Back-to-school anxiety can be hard to handle -for kids and their parents. Here’s expert guidance on how to get excited instead.
I was driving my 9-year-old son to sleepaway camp early one summer when the questions started coming hard and fast from the middle row of the minivan:
“Mom, how long is camp?”
“When I get out of camp, how long will I have until school starts?”
“How many days is that?”
“How long will I be at home before school starts again?”
It took me a while to understand the source of the questions. At first, I thought he was nervous about going to sleepaway camp—which didn’t make sense, since he had gone the year before and loved every minute. But after I asked him some questions of my own, I figured it out: He was, just two weeks after finishing third grade, already worrying and nervous about going back to school again in August.

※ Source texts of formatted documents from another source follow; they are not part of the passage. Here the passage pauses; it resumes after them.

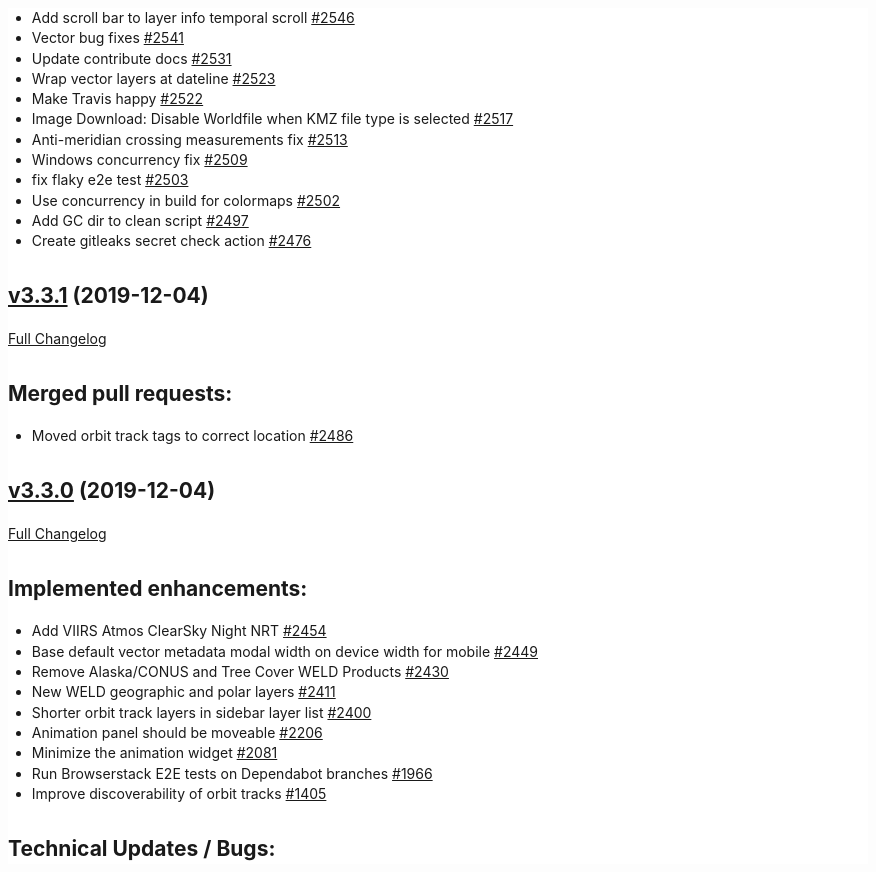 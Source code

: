 - Add scroll bar to layer info temporal scroll [\#2546](https://github.com/nasa-gibs/worldview/pull/2546)
- Vector bug fixes [\#2541](https://github.com/nasa-gibs/worldview/pull/2541)
- Update contribute docs [\#2531](https://github.com/nasa-gibs/worldview/pull/2531)
- Wrap vector layers at dateline [\#2523](https://github.com/nasa-gibs/worldview/pull/2523)
- Make Travis happy [\#2522](https://github.com/nasa-gibs/worldview/pull/2522)
- Image Download: Disable Worldfile when KMZ file type is selected [\#2517](https://github.com/nasa-gibs/worldview/pull/2517)
- Anti-meridian crossing measurements fix [\#2513](https://github.com/nasa-gibs/worldview/pull/2513)
- Windows concurrency fix [\#2509](https://github.com/nasa-gibs/worldview/pull/2509)
- fix flaky e2e test [\#2503](https://github.com/nasa-gibs/worldview/pull/2503)
- Use concurrency in build for colormaps [\#2502](https://github.com/nasa-gibs/worldview/pull/2502)
- Add GC dir to clean script [\#2497](https://github.com/nasa-gibs/worldview/pull/2497)
- Create gitleaks secret check action [\#2476](https://github.com/nasa-gibs/worldview/pull/2476)

## [v3.3.1](https://github.com/nasa-gibs/worldview/tree/v3.3.1) (2019-12-04)

[Full Changelog](https://github.com/nasa-gibs/worldview/compare/v3.3.0...v3.3.1)

## Merged pull requests:

- Moved orbit track tags to correct location [\#2486](https://github.com/nasa-gibs/worldview/pull/2486)

## [v3.3.0](https://github.com/nasa-gibs/worldview/tree/v3.3.0) (2019-12-04)

[Full Changelog](https://github.com/nasa-gibs/worldview/compare/v3.3.0-rc.3...v3.3.0)

## Implemented enhancements:

- Add VIIRS Atmos ClearSky Night NRT [\#2454](https://github.com/nasa-gibs/worldview/issues/2454)
- Base default vector metadata modal width on device width for mobile [\#2449](https://github.com/nasa-gibs/worldview/issues/2449)
- Remove Alaska/CONUS and Tree Cover WELD Products [\#2430](https://github.com/nasa-gibs/worldview/issues/2430)
- New WELD geographic and polar layers [\#2411](https://github.com/nasa-gibs/worldview/issues/2411)
- Shorter orbit track layers in sidebar layer list [\#2400](https://github.com/nasa-gibs/worldview/issues/2400)
- Animation panel should be moveable [\#2206](https://github.com/nasa-gibs/worldview/issues/2206)
- Minimize the animation widget [\#2081](https://github.com/nasa-gibs/worldview/issues/2081)
- Run Browserstack E2E tests on Dependabot branches  [\#1966](https://github.com/nasa-gibs/worldview/issues/1966)
- Improve discoverability of orbit tracks [\#1405](https://github.com/nasa-gibs/worldview/issues/1405)

## Technical Updates / Bugs:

Even if you aren’t familiar with the term “Sunday Scaries,” you probably know what they are: That cocktail of melancholy mixed with dread that creeps up on you sometime late on a Sunday morning and grows throughout the day, leaving you clenching your teeth or nursing an anxious stomach by nightfall as you watch the hours dwindle away toward Monday morning and the week ahead.
But it’s not just adults with jobs, mortgages, and bosses who experience the Sunday Scaries; kids feel them, too. And for some kids, the weeks (or, in my son’s case, months!) leading up to the new school year can feel like the biggest Sunday Scary of all.